*Description of the task:* Please write out, exactly as given, every line of the entries below up to and including the line with "<summary>🗂️ ERD (Entity".

::::

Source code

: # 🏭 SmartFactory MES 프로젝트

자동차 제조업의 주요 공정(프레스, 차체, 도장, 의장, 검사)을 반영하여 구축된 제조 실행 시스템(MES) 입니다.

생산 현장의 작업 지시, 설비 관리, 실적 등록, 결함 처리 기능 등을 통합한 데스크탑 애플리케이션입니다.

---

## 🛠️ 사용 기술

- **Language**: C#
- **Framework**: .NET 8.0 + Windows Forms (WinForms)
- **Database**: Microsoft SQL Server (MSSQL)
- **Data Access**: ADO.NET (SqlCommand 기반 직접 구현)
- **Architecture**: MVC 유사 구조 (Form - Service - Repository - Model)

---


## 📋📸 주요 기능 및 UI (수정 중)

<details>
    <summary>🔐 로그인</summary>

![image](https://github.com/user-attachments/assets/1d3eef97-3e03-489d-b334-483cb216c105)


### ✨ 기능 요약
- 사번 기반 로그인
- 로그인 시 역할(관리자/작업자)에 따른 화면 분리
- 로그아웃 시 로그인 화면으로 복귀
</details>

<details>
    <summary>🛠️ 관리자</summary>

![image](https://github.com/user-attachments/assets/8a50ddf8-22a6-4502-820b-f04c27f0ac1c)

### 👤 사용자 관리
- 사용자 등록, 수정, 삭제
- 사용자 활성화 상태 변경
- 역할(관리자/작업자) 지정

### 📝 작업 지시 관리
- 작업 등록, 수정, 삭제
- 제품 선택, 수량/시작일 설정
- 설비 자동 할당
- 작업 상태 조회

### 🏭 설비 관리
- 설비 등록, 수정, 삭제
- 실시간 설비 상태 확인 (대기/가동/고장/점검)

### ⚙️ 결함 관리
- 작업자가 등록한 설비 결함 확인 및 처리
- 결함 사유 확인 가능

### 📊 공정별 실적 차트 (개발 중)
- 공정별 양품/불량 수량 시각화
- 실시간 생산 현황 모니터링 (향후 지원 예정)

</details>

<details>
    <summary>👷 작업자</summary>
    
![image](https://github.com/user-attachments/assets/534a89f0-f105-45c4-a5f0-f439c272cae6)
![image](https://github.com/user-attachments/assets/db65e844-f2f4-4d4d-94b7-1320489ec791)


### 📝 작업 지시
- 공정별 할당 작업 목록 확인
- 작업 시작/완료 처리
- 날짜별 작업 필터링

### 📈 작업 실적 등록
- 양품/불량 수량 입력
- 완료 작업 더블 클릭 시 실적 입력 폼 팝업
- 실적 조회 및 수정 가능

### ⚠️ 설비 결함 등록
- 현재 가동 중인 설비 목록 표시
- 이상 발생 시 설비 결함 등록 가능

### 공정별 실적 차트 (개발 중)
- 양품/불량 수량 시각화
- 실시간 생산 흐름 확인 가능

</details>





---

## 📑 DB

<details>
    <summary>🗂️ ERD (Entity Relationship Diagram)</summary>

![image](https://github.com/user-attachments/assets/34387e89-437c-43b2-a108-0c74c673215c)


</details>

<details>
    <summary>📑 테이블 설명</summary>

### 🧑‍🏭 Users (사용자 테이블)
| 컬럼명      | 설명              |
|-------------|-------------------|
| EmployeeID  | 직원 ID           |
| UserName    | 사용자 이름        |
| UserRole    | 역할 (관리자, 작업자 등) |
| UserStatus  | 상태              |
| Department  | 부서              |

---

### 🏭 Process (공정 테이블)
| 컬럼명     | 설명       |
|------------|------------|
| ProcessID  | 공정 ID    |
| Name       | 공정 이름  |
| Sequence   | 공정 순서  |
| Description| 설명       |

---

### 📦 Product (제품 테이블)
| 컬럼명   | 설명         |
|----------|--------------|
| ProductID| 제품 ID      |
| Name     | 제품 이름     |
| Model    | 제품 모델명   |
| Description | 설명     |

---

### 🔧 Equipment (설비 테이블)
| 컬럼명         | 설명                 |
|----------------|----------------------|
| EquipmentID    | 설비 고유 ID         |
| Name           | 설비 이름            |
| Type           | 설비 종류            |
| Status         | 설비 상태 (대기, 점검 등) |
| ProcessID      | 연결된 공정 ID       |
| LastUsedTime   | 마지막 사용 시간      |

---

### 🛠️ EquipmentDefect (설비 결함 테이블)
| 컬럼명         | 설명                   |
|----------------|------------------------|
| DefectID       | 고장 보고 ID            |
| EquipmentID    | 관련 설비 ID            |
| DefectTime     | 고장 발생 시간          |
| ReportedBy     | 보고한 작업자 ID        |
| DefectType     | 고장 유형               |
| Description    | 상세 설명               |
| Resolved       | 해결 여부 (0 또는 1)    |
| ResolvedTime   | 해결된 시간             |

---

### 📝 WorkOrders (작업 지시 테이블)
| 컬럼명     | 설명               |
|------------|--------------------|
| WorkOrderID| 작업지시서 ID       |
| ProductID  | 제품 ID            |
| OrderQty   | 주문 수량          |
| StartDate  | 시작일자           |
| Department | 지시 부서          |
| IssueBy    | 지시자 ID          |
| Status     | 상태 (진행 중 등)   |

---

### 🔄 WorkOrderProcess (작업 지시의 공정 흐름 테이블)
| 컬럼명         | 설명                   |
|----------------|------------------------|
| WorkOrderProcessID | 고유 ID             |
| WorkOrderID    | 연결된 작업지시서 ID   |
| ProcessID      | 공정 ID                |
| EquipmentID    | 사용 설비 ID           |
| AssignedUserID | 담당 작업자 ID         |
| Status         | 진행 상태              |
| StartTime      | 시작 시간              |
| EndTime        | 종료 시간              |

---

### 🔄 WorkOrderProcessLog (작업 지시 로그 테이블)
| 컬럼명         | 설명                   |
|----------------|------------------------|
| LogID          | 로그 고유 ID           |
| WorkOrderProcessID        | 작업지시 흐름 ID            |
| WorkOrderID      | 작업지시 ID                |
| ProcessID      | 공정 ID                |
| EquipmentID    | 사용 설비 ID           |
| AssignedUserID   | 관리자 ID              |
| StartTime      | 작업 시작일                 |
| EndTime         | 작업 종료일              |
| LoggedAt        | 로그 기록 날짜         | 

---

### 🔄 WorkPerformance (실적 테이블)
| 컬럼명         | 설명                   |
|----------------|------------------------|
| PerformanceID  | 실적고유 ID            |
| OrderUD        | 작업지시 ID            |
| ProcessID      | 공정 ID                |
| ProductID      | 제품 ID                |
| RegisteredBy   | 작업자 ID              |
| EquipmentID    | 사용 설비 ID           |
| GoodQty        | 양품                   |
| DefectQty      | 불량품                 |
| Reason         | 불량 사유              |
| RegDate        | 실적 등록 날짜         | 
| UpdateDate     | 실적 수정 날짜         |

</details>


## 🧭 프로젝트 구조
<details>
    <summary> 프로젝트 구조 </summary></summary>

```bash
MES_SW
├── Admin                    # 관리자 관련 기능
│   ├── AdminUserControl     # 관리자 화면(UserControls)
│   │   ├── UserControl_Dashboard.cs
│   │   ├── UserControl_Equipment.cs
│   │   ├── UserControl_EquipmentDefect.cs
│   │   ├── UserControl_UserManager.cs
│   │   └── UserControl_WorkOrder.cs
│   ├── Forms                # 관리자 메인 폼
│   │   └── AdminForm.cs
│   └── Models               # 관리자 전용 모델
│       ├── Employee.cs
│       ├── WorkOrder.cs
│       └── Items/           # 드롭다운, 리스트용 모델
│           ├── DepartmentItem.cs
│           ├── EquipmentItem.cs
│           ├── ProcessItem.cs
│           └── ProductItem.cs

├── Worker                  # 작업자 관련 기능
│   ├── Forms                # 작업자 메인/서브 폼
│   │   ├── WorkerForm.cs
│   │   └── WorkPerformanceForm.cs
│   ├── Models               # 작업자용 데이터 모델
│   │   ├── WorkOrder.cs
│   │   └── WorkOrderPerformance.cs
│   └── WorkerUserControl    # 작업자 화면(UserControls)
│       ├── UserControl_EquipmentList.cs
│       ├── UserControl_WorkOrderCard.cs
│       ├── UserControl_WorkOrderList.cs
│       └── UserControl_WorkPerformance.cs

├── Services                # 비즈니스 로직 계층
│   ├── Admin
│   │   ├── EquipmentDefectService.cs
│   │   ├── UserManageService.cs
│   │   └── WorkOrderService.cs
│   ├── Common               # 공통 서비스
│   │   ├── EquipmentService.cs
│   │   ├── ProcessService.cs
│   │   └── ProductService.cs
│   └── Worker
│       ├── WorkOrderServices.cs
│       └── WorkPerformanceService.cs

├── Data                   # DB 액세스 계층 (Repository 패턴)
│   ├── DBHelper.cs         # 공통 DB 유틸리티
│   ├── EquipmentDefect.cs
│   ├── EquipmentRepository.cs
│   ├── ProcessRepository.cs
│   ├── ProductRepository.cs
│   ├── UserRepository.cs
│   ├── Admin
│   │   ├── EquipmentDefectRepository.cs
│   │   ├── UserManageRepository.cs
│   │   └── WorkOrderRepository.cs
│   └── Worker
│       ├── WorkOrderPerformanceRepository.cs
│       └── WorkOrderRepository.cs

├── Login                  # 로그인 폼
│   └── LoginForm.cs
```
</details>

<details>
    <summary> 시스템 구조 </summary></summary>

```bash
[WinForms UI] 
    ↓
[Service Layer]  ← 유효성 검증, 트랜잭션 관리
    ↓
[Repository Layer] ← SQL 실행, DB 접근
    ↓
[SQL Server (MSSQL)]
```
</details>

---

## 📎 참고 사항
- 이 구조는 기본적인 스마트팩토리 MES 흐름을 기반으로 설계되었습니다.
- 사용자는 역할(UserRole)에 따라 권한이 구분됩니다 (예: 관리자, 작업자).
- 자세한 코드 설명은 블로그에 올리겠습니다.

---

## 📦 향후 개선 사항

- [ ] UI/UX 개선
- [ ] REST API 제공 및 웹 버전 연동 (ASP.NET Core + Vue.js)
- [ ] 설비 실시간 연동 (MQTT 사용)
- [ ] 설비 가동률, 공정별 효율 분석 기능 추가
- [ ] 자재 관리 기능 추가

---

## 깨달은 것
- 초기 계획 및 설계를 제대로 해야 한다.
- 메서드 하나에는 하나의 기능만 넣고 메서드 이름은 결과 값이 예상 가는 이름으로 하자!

::::

*Exercise answer:*
Source code

: # 🏭 SmartFactory MES 프로젝트

자동차 제조업의 주요 공정(프레스, 차체, 도장, 의장, 검사)을 반영하여 구축된 제조 실행 시스템(MES) 입니다.

생산 현장의 작업 지시, 설비 관리, 실적 등록, 결함 처리 기능 등을 통합한 데스크탑 애플리케이션입니다.

---

## 🛠️ 사용 기술

- **Language**: C#
- **Framework**: .NET 8.0 + Windows Forms (WinForms)
- **Database**: Microsoft SQL Server (MSSQL)
- **Data Access**: ADO.NET (SqlCommand 기반 직접 구현)
- **Architecture**: MVC 유사 구조 (Form - Service - Repository - Model)

---


## 📋📸 주요 기능 및 UI (수정 중)

<details>
    <summary>🔐 로그인</summary>

![image](https://github.com/user-attachments/assets/1d3eef97-3e03-489d-b334-483cb216c105)


### ✨ 기능 요약
- 사번 기반 로그인
- 로그인 시 역할(관리자/작업자)에 따른 화면 분리
- 로그아웃 시 로그인 화면으로 복귀
</details>

<details>
    <summary>🛠️ 관리자</summary>

![image](https://github.com/user-attachments/assets/8a50ddf8-22a6-4502-820b-f04c27f0ac1c)

### 👤 사용자 관리
- 사용자 등록, 수정, 삭제
- 사용자 활성화 상태 변경
- 역할(관리자/작업자) 지정

### 📝 작업 지시 관리
- 작업 등록, 수정, 삭제
- 제품 선택, 수량/시작일 설정
- 설비 자동 할당
- 작업 상태 조회

### 🏭 설비 관리
- 설비 등록, 수정, 삭제
- 실시간 설비 상태 확인 (대기/가동/고장/점검)

### ⚙️ 결함 관리
- 작업자가 등록한 설비 결함 확인 및 처리
- 결함 사유 확인 가능

### 📊 공정별 실적 차트 (개발 중)
- 공정별 양품/불량 수량 시각화
- 실시간 생산 현황 모니터링 (향후 지원 예정)

</details>

<details>
    <summary>👷 작업자</summary>
    
![image](https://github.com/user-attachments/assets/534a89f0-f105-45c4-a5f0-f439c272cae6)
![image](https://github.com/user-attachments/assets/db65e844-f2f4-4d4d-94b7-1320489ec791)


### 📝 작업 지시
- 공정별 할당 작업 목록 확인
- 작업 시작/완료 처리
- 날짜별 작업 필터링

### 📈 작업 실적 등록
- 양품/불량 수량 입력
- 완료 작업 더블 클릭 시 실적 입력 폼 팝업
- 실적 조회 및 수정 가능

### ⚠️ 설비 결함 등록
- 현재 가동 중인 설비 목록 표시
- 이상 발생 시 설비 결함 등록 가능

### 공정별 실적 차트 (개발 중)
- 양품/불량 수량 시각화
- 실시간 생산 흐름 확인 가능

</details>





---

## 📑 DB

<details>
    <summary>🗂️ ERD (Entity Relationship Diagram)</summary>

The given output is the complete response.